Bingung, ya jelas bingung harus ngemper di mana? Saudara di Malang pun sudah
tertidur pulas, telepon sudah kucoba berkali-kali. Hm,, patah semangat. Ya
untung saja banyak teman yang singgah di Kota Malang, okeh aku menginap di
tempat kawanku SMP dulu, untung saja dia preman yang baik hati, iyuh -______-
. Kupejamkan mataku sebentar, menghilangkan lelah di badanku ini selama 3
jam perjalanan Surabaya- Malang, jelas capek, wanita mana yang masih kuat dalam
perjalanan beberapa jam di waktu malam. Semua untuk kebaikanku, yah saat ini
kita bahas tentang budaya Indonesia.
Pukul 07:00 tepatnya, mataku sudah mulai fresh.
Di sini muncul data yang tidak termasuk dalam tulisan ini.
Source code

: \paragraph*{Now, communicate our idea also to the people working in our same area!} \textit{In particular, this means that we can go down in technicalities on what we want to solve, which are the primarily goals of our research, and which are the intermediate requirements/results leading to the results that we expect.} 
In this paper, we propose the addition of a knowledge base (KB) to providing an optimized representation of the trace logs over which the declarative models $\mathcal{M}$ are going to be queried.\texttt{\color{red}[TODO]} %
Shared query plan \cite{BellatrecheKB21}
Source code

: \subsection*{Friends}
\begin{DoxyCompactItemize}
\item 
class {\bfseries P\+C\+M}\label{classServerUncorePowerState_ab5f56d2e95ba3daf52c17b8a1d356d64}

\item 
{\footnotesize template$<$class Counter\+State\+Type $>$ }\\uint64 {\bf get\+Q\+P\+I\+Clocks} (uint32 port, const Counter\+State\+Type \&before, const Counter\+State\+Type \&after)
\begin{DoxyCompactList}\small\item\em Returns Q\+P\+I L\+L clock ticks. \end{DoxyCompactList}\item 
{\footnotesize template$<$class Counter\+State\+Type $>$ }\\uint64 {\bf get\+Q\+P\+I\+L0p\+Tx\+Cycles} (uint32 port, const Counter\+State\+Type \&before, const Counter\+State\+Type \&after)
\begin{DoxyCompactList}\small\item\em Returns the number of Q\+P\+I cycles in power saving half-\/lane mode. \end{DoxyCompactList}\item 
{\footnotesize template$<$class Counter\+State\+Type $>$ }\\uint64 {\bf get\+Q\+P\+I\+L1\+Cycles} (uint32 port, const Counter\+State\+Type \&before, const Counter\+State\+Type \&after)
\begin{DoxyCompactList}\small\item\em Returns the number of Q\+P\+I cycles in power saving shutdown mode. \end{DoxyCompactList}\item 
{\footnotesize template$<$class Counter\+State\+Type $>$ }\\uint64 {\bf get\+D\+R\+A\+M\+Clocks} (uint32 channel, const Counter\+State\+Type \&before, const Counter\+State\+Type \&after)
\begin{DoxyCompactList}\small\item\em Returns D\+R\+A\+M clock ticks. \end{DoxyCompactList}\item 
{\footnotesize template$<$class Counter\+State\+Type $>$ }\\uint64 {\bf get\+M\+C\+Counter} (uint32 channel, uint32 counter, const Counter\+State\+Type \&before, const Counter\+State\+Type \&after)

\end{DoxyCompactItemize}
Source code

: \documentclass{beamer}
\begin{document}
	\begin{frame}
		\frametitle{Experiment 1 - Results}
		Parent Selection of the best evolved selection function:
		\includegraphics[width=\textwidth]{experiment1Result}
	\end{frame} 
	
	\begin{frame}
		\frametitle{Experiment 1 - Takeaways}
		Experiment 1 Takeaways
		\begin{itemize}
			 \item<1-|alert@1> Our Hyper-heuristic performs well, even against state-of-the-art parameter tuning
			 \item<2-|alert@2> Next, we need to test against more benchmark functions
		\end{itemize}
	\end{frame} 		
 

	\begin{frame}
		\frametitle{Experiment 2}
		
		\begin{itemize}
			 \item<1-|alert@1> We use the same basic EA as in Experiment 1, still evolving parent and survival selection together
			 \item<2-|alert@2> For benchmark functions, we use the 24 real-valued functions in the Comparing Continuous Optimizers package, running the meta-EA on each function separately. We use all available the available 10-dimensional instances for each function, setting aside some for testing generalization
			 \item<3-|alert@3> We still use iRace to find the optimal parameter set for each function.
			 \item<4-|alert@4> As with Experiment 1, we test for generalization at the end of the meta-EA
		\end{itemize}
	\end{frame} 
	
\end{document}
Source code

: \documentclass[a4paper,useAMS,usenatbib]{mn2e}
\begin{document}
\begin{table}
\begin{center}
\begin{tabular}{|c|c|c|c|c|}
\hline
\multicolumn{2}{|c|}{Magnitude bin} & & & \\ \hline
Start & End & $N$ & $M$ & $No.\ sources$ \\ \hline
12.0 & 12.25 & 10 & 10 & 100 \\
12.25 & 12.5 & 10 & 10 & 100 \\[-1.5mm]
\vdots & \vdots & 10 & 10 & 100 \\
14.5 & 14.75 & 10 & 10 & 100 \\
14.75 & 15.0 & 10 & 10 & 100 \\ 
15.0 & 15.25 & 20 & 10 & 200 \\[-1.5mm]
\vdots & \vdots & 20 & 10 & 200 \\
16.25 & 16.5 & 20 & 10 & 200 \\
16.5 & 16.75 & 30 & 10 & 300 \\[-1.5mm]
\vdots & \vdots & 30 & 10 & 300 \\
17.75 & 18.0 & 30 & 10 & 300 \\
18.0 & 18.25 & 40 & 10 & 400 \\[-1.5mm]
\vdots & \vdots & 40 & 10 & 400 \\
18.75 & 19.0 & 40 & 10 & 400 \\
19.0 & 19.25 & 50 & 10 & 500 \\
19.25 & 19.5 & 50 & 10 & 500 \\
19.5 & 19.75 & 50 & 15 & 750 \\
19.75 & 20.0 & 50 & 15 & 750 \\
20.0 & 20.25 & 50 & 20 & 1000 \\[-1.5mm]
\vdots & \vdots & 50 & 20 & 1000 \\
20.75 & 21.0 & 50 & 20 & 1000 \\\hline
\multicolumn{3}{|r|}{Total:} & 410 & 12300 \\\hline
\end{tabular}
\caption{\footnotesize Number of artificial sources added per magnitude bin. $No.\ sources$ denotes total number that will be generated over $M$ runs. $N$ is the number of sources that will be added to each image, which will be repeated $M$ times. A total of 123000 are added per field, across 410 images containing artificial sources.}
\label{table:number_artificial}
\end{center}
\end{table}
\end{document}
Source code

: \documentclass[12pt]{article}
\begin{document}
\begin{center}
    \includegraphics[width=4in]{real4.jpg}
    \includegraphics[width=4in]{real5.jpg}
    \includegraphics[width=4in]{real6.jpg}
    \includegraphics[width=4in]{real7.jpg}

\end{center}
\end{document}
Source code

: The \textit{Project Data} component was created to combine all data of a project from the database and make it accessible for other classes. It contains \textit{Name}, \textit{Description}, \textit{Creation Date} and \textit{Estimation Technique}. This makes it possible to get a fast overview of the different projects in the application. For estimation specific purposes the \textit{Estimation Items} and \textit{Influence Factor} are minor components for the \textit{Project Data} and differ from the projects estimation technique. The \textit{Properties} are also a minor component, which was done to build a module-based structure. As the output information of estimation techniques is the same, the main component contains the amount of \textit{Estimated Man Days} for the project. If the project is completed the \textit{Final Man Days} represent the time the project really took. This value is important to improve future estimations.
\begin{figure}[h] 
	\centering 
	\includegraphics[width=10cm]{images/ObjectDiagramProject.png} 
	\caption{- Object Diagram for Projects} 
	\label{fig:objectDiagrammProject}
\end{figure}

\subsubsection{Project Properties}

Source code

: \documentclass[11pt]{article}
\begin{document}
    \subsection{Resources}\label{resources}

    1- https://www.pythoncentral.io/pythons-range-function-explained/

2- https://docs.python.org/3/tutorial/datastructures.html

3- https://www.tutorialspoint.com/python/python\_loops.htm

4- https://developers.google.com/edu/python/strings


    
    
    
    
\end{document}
Jalan pun sudah kujelajahi
bersama kawanku. Budaya yang pertama kita jamah yaitu tentang Gong, bayangkan
saja aku masuk kedalam pedesaan ya, yang lumayan warganya masih mampu.
Terkejut, terhentak batinku ketika mengetahui pengrajin Gong itu berkata “
Pengrajin gong ini sudah berdiri sejak zamannya para penjajah, Jepang tepatnya”
Ya, Subhanallah sekali, lantas mengapa sekarang sudah vakum? Bahkan di social
media pun jarang kita temui.
Budaya selanjutnya yang aku kunjungi, yaitu Jaran kepang yang artinya “ Ajaran
yang Gampang” Begitu paparnya si Seniman Mbah Min. Rumahnya benar-benar masih
banyak bangunannya yang berasal dari bambu, mungkin dia sendiri yang
mengaturnya. Kayu-kayu pun di mana-mana, paling banyak di depan rumahnya.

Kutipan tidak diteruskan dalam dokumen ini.